> _Records from a data source_
━━━━━━━━
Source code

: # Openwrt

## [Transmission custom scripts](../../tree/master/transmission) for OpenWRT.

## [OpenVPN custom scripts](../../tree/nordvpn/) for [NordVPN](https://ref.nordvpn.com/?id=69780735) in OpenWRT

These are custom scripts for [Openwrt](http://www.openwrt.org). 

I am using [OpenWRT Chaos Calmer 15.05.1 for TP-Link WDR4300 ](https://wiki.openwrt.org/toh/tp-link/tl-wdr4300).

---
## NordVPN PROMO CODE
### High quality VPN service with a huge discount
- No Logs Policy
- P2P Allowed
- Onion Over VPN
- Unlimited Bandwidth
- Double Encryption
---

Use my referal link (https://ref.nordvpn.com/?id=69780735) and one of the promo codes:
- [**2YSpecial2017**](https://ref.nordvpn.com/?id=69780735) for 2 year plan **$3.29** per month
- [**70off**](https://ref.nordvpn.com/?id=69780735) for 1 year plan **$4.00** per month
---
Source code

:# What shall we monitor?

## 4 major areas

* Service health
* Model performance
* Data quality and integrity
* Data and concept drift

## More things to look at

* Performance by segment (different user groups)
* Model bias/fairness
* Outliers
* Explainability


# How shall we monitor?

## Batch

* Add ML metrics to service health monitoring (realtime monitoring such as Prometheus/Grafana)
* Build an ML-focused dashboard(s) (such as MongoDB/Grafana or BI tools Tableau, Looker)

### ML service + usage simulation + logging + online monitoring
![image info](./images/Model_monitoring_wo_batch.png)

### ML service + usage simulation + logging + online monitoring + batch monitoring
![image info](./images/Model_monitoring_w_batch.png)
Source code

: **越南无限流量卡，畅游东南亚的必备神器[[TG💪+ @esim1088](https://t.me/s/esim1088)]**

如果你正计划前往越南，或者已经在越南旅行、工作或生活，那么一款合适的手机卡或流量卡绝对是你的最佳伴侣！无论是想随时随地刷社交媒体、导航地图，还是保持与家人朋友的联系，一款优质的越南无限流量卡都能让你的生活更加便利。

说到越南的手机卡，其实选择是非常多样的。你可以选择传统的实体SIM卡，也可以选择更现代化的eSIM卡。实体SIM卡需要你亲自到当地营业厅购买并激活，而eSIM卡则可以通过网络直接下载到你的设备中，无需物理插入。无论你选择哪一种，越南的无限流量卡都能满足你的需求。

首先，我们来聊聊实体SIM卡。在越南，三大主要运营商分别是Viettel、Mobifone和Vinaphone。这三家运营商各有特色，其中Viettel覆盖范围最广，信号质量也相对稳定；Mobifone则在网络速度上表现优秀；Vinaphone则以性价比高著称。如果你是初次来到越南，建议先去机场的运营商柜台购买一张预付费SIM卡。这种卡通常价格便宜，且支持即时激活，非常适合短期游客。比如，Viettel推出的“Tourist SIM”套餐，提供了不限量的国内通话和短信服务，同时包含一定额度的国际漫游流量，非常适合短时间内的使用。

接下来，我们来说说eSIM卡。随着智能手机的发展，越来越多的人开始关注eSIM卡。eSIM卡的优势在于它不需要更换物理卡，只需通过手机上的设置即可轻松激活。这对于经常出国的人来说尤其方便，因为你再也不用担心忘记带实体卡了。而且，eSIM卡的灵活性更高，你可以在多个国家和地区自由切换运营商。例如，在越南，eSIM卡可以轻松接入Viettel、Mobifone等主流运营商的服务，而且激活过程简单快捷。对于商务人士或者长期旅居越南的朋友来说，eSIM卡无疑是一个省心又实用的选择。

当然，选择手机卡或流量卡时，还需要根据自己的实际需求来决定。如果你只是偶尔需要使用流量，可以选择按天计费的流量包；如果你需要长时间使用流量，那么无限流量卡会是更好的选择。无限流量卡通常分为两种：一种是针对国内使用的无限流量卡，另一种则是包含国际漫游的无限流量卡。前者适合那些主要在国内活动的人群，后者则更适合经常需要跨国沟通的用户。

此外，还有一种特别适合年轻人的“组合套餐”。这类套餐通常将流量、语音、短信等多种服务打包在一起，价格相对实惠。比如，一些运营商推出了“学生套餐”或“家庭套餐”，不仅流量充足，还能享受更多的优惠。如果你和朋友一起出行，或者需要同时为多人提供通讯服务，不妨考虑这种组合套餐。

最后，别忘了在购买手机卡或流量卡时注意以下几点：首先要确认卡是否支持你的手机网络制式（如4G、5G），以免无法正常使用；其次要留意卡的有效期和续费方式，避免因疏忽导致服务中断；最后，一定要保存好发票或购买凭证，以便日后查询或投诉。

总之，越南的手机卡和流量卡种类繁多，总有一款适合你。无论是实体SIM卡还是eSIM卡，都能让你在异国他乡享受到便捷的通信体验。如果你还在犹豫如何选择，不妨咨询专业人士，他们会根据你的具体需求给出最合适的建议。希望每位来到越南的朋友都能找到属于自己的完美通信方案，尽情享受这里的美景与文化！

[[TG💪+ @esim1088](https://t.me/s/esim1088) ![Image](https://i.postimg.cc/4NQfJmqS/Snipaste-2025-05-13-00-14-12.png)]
━━━━━━━━
> _Required work_
What is needed here is an exact transcription of the records above.

> _Response for this exercise_
Source code

: # Openwrt

## [Transmission custom scripts](../../tree/master/transmission) for OpenWRT.

## [OpenVPN custom scripts](../../tree/nordvpn/) for [NordVPN](https://ref.nordvpn.com/?id=69780735) in OpenWRT

These are custom scripts for [Openwrt](http://www.openwrt.org). 

I am using [OpenWRT Chaos Calmer 15.05.1 for TP-Link WDR4300 ](https://wiki.openwrt.org/toh/tp-link/tl-wdr4300).

---
## NordVPN PROMO CODE
### High quality VPN service with a huge discount
- No Logs Policy
- P2P Allowed
- Onion Over VPN
- Unlimited Bandwidth
- Double Encryption
---

Use my referal link (https://ref.nordvpn.com/?id=69780735) and one of the promo codes:
- [**2YSpecial2017**](https://ref.nordvpn.com/?id=69780735) for 2 year plan **$3.29** per month
- [**70off**](https://ref.nordvpn.com/?id=69780735) for 1 year plan **$4.00** per month
---
Source code

:# What shall we monitor?

## 4 major areas

* Service health
* Model performance
* Data quality and integrity
* Data and concept drift

## More things to look at

* Performance by segment (different user groups)
* Model bias/fairness
* Outliers
* Explainability


# How shall we monitor?

## Batch

* Add ML metrics to service health monitoring (realtime monitoring such as Prometheus/Grafana)
* Build an ML-focused dashboard(s) (such as MongoDB/Grafana or BI tools Tableau, Looker)

### ML service + usage simulation + logging + online monitoring
![image info](./images/Model_monitoring_wo_batch.png)

### ML service + usage simulation + logging + online monitoring + batch monitoring
![image info](./images/Model_monitoring_w_batch.png)
Source code

: **越南无限流量卡，畅游东南亚的必备神器[[TG💪+ @esim1088](https://t.me/s/esim1088)]**

如果你正计划前往越南，或者已经在越南旅行、工作或生活，那么一款合适的手机卡或流量卡绝对是你的最佳伴侣！无论是想随时随地刷社交媒体、导航地图，还是保持与家人朋友的联系，一款优质的越南无限流量卡都能让你的生活更加便利。

说到越南的手机卡，其实选择是非常多样的。你可以选择传统的实体SIM卡，也可以选择更现代化的eSIM卡。实体SIM卡需要你亲自到当地营业厅购买并激活，而eSIM卡则可以通过网络直接下载到你的设备中，无需物理插入。无论你选择哪一种，越南的无限流量卡都能满足你的需求。

首先，我们来聊聊实体SIM卡。在越南，三大主要运营商分别是Viettel、Mobifone和Vinaphone。这三家运营商各有特色，其中Viettel覆盖范围最广，信号质量也相对稳定；Mobifone则在网络速度上表现优秀；Vinaphone则以性价比高著称。如果你是初次来到越南，建议先去机场的运营商柜台购买一张预付费SIM卡。这种卡通常价格便宜，且支持即时激活，非常适合短期游客。比如，Viettel推出的“Tourist SIM”套餐，提供了不限量的国内通话和短信服务，同时包含一定额度的国际漫游流量，非常适合短时间内的使用。

接下来，我们来说说eSIM卡。随着智能手机的发展，越来越多的人开始关注eSIM卡。eSIM卡的优势在于它不需要更换物理卡，只需通过手机上的设置即可轻松激活。这对于经常出国的人来说尤其方便，因为你再也不用担心忘记带实体卡了。而且，eSIM卡的灵活性更高，你可以在多个国家和地区自由切换运营商。例如，在越南，eSIM卡可以轻松接入Viettel、Mobifone等主流运营商的服务，而且激活过程简单快捷。对于商务人士或者长期旅居越南的朋友来说，eSIM卡无疑是一个省心又实用的选择。

当然，选择手机卡或流量卡时，还需要根据自己的实际需求来决定。如果你只是偶尔需要使用流量，可以选择按天计费的流量包；如果你需要长时间使用流量，那么无限流量卡会是更好的选择。无限流量卡通常分为两种：一种是针对国内使用的无限流量卡，另一种则是包含国际漫游的无限流量卡。前者适合那些主要在国内活动的人群，后者则更适合经常需要跨国沟通的用户。

此外，还有一种特别适合年轻人的“组合套餐”。这类套餐通常将流量、语音、短信等多种服务打包在一起，价格相对实惠。比如，一些运营商推出了“学生套餐”或“家庭套餐”，不仅流量充足，还能享受更多的优惠。如果你和朋友一起出行，或者需要同时为多人提供通讯服务，不妨考虑这种组合套餐。

最后，别忘了在购买手机卡或流量卡时注意以下几点：首先要确认卡是否支持你的手机网络制式（如4G、5G），以免无法正常使用；其次要留意卡的有效期和续费方式，避免因疏忽导致服务中断；最后，一定要保存好发票或购买凭证，以便日后查询或投诉。

总之，越南的手机卡和流量卡种类繁多，总有一款适合你。无论是实体SIM卡还是eSIM卡，都能让你在异国他乡享受到便捷的通信体验。如果你还在犹豫如何选择，不妨咨询专业人士，他们会根据你的具体需求给出最合适的建议。希望每位来到越南的朋友都能找到属于自己的完美通信方案，尽情享受这里的美景与文化！

[[TG💪+ @esim1088](https://t.me/s/esim1088) ![Image](https://i.postimg.cc/4NQfJmqS/Snipaste-2025-05-13-00-14-12.png)]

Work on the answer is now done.